[JURIST] The US Court of Appeals for the Eleventh Circuit [official website] on Wednesday upheld the dismissal [opinion, PDF] of a consolidated lawsuit brought against various tobacco companies. The 750 consolidated individual cases included:
588 personal injury cases filed on behalf of purportedly living cigarette smokers who, as it turns out, were dead at the time of filing (a group we shall call the “predeceased plaintiffs”), 160 loss of consortium cases filed on behalf of spouses and children of these predeceased plaintiffs, and two wrongful death cases filed more than two years after the decedent-smoker’s death.
The cases, all filed by the same law firm, were consolidated by the courts due to “patent defects” resulting from “counsel’s failure to obtain accurate information regarding whether or when certain smokers died.” The consolidated cases before the Eleventh Circuit stem from the class action case R.J. Reynolds Tobacco Co. v. Engle and subsequent decisions, including a 2006 decision by the Florida Supreme Court [official website] decertifying the class and vacating a $145 billion jury verdict against a group of cigarette manufacturers.

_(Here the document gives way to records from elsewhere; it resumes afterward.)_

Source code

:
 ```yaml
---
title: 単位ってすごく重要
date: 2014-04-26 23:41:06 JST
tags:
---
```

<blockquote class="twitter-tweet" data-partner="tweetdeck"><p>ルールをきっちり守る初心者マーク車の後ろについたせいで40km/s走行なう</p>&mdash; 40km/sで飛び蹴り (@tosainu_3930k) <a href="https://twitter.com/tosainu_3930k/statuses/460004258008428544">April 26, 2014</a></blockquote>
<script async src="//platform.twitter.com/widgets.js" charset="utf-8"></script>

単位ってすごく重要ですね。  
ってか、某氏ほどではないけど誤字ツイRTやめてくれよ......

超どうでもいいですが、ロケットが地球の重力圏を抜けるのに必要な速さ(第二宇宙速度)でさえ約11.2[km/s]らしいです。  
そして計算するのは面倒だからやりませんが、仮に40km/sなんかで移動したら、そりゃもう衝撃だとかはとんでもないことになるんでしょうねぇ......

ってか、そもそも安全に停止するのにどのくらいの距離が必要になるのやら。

International and national governments are making considerable efforts to reduce the prevalence of smoking and tobacco use. In August the World Health Organization [official website] called for strict regulation [JURIST report] of electronic cigarettes, including a ban on the usage of the devices in public places and advertising targeting minors. In June the Supreme Administrative Court of Thailand approved [JURIST report] a new regulation requiring packs of cigarettes sold in the Southeast Asian country to be 85 percent covered with graphic health warnings. In February the EU Parliament [official website] voted to approve [press release] an anti-tobacco law that requires cigarette makers to increase the size of health warnings on packets from 30 percent to 65 percent of the surface of the package.